Nous étions assez contents de nous. Nous l’avions donc franchi ce mont infranchissable !
Il s’agissait maintenant de descendre. Ce n’était pas, à mon gré du moins, matière à rire ; j’ai toujours trouvé les montées plus faciles. Quoi qu’il en fût, le traîneau partit joyeusement. Après une heure de course, le terrain commença à se déprimer sur la gauche ; puis la pente devint plus rapide, les arbres reparurent, la neige diminua ; de ce côté, elle est toujours moins abondante. Le chemin, au lieu de suivre une ligne droite, tournait à droite, puis à gauche, et toujours s’enfonçant. En dépit des zigzags, nous allions comme le vent, si bien que le terrain vint tout à coup à nous manquer à gauche, et nous nous trouvâmes au bord d’un précipice, au fond duquel bruissait un torrent. Un mouvement habile nous détourna fort à propos. Nous recommençâmes notre course échevelée ; il nous semblait à chaque instant que nous allions galoper sur les cimes des arbres qui se déroulaient devant nous comme une prairie.
Arrivés à un petit village, nommé Tsippa, notre interprète nous montra une gorge et un rocher qu’on appelle le château de Jason. Ce souvenir de l’antiquité nous annonçait la Mingrélie : nous l’accueillîmes avec plaisir.
Le torrent qui roulait à notre gauche est une des sources du Quirill.
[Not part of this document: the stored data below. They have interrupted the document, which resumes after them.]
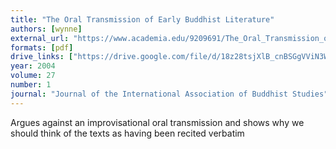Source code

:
 ```yaml
---
title: "The Oral Transmission of Early Buddhist Literature"
authors: [wynne]
external_url: "https://www.academia.edu/9209691/The_Oral_Transmission_of_Early_Buddhist_Literature"
formats: [pdf]
drive_links: ["https://drive.google.com/file/d/18z28tsjXlB_cnBSGgVViN3WowA97iywB/view?usp=drivesdk"]
year: 2004
volume: 27
number: 1
journal: "Journal of the International Association of Buddhist Studies"
---
```


Argues against an improvisational oral transmission and shows why we should think of the texts as having been recited verbatim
Cependant nous n’en avions pas encore fini avec ce malheureux Sourham. Les avalanches avaient obstrué le chemin. Il fallut souvent dételer, transporter le traîneau, et passer un à un. À d’autres endroits, le chemin s’était effondré ; ailleurs la neige avait couvert le lit d’un petit torrent qui traversait la route : notre conducteur arriva sans méfiance au grand galop, la neige céda, et je fus lancé pour la seconde fois au milieu de l’eau.
Nous n’avions pas mangé depuis le matin, et la station n’apparaissait pas. À chaque instant, le chemin devenait plus mauvais. Le traîneau continuait à verser de cent en cent pas ; nous le suivions à pied, ce qui n’était pas fort au gré de notre estomac. Peu à peu, nous étions descendus, au fond d’une gorge, et insensiblement la nuit apparaissait ; ce n’était plus dans la neige, mais dans l’eau que nous étions menacés de camper. Pour comble d’ennui, la neige se remit à tomber avec fureur.
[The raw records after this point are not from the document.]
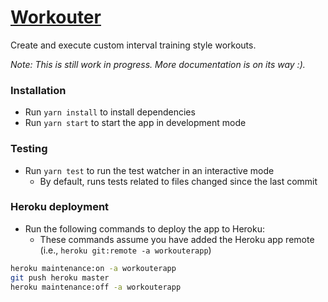 # [Workouter](https://workouterapp.herokuapp.com/)

Create and execute custom interval training style workouts.

*Note: This is still work in progress. More documentation is on its way :).*

### Installation
  - Run `yarn install` to install dependencies
  - Run `yarn start` to start the app in development mode

### Testing
  - Run `yarn test` to run the test watcher in an interactive mode
    - By default, runs tests related to files changed since the last commit

### Heroku deployment
  - Run the following commands to deploy the app to Heroku:
    - These commands assume you have added the Heroku app remote (i.e., `heroku git:remote -a workouterapp`)
``` bash
heroku maintenance:on -a workouterapp
git push heroku master
heroku maintenance:off -a workouterapp
```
Vers huit heures et demie, nous aperçûmes enfin un petit village qu’on appelle Molite. Nous entrâmes dans une espèce d’auberge, où chacun de nous se mit à dévorer tout ce qu’on voulut bien lui offrir. La station n’était plus qu’à trois verstes ; nous y étions abrités à dix heures du soir, épuisés de fatigue ; mais nos bagages et Timaff étaient encore en arrière, à la garde de la Providence.
Le lendemain, en nous éveillant, nous entendîmes un grand nombre de voix au dehors : c’étaient des journaliers qui déblayaient la station littéralement ensevelie sous la neige. Je regardai deux cabanes en face ; la neige amoncelée sur leur toit en doublait la hauteur.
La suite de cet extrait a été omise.